[Data entries]
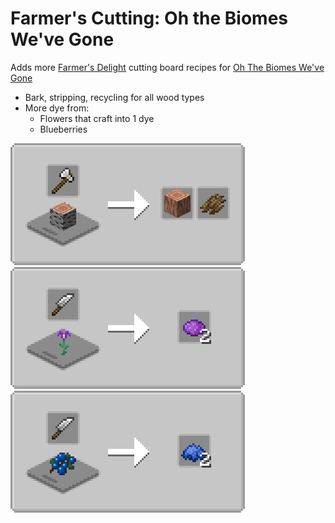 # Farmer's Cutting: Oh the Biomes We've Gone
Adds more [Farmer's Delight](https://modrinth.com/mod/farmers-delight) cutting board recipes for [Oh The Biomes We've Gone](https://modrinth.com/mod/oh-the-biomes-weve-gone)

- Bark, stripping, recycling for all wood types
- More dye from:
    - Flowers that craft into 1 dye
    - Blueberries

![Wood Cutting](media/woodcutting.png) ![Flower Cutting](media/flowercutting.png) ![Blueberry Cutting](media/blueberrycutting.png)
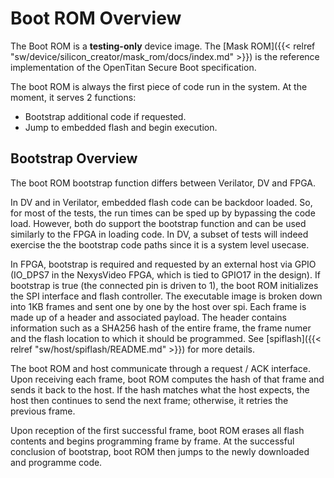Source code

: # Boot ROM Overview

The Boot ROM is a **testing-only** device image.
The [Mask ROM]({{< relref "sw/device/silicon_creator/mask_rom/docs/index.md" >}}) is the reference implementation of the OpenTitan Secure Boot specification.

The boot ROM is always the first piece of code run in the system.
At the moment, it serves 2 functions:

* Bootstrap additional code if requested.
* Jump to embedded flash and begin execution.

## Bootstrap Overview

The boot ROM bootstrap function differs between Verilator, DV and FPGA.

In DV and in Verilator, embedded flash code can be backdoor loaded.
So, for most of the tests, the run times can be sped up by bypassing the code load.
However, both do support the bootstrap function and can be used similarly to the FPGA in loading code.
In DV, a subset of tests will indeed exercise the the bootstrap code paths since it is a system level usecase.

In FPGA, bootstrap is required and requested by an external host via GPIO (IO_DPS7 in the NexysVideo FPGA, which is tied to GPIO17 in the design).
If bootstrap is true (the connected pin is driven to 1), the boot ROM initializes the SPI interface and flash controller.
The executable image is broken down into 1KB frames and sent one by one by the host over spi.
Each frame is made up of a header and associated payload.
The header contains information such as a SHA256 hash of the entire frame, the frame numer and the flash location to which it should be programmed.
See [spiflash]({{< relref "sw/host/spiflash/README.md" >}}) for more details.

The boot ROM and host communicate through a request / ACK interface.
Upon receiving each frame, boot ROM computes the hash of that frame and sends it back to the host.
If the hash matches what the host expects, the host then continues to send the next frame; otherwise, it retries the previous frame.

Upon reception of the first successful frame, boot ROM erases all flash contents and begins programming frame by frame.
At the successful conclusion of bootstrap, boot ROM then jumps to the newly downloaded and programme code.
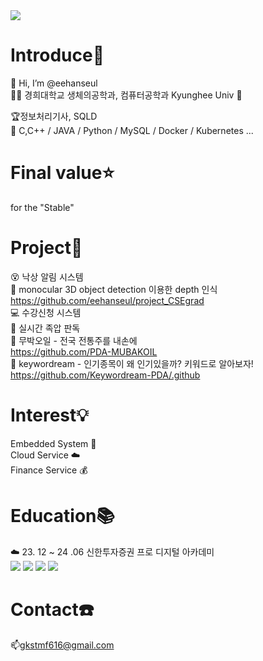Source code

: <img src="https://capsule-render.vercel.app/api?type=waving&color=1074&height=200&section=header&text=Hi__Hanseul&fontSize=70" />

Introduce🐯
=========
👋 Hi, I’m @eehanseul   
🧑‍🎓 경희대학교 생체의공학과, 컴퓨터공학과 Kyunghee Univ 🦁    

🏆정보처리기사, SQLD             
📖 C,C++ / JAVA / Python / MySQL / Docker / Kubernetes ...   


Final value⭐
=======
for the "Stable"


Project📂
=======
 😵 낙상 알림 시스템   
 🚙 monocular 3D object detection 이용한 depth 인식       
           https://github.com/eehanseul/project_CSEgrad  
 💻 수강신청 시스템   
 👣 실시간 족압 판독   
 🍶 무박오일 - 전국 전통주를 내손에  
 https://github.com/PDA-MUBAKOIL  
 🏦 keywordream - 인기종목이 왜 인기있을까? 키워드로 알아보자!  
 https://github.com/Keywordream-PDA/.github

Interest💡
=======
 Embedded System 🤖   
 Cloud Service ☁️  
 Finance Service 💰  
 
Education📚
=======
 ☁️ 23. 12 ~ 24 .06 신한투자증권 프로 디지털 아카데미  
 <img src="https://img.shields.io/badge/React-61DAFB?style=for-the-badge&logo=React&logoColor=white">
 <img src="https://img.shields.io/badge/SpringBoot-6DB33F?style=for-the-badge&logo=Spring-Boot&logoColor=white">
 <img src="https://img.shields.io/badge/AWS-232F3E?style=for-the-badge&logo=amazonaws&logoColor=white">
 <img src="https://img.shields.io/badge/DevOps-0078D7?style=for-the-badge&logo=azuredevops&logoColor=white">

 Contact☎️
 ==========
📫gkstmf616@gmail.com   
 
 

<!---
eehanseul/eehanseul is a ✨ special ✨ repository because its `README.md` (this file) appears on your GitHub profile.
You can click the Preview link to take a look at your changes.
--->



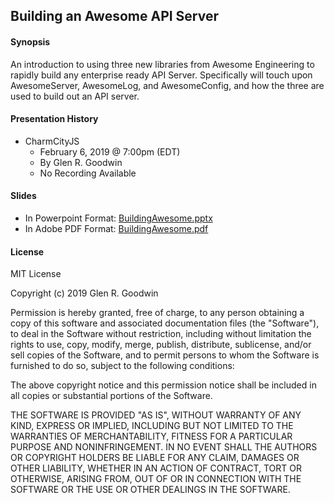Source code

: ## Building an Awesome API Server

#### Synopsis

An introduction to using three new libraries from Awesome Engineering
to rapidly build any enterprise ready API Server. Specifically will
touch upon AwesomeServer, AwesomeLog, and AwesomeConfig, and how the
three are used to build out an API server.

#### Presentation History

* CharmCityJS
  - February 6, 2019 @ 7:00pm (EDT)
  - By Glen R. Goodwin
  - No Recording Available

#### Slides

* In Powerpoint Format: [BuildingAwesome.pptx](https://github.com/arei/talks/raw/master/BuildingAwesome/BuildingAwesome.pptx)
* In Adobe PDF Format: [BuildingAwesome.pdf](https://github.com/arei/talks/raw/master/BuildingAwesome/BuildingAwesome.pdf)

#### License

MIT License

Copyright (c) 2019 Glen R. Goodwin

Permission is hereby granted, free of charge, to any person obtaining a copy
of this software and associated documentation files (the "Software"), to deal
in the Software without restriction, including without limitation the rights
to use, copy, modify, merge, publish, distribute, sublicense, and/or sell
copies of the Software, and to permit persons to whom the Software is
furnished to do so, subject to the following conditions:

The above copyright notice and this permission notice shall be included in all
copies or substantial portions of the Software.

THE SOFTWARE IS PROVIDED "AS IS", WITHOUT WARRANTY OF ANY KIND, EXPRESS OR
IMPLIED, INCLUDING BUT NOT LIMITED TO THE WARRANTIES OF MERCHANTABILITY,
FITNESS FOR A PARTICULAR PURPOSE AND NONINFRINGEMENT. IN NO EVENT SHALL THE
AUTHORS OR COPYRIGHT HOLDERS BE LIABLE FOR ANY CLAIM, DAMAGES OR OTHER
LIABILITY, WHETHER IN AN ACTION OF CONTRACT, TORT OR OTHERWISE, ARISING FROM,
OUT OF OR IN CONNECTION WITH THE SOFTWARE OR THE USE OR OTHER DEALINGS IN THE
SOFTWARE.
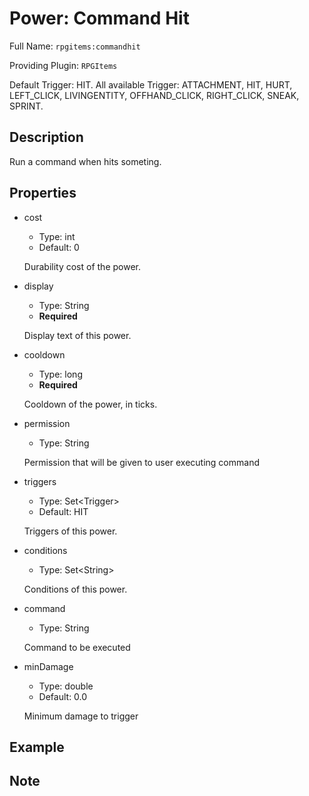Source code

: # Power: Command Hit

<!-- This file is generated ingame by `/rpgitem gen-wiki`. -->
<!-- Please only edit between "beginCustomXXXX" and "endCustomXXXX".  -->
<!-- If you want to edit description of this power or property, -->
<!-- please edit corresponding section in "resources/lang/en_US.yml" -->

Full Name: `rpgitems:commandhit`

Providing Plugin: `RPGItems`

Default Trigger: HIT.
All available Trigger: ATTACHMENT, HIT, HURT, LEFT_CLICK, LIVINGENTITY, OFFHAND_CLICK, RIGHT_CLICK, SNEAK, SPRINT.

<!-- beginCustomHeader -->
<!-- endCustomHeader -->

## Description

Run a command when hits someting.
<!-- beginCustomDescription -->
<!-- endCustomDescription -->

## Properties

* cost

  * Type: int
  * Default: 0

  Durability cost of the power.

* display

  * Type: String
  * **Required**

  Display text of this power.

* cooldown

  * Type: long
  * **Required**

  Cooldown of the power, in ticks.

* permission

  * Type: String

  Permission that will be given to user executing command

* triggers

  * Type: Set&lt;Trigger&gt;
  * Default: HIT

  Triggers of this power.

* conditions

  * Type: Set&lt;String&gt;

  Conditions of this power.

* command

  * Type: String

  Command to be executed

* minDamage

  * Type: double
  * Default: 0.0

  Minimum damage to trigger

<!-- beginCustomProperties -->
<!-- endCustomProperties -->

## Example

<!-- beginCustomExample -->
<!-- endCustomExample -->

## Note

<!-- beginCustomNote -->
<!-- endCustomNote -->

▶ Exercise
When a line in the records above holds "shields", that line is to be reported.

▶ Expected output
 <img src="https://img.shields.io/badge/React-61DAFB?style=for-the-badge&logo=React&logoColor=white">
 <img src="https://img.shields.io/badge/SpringBoot-6DB33F?style=for-the-badge&logo=Spring-Boot&logoColor=white">
 <img src="https://img.shields.io/badge/AWS-232F3E?style=for-the-badge&logo=amazonaws&logoColor=white">
 <img src="https://img.shields.io/badge/DevOps-0078D7?style=for-the-badge&logo=azuredevops&logoColor=white">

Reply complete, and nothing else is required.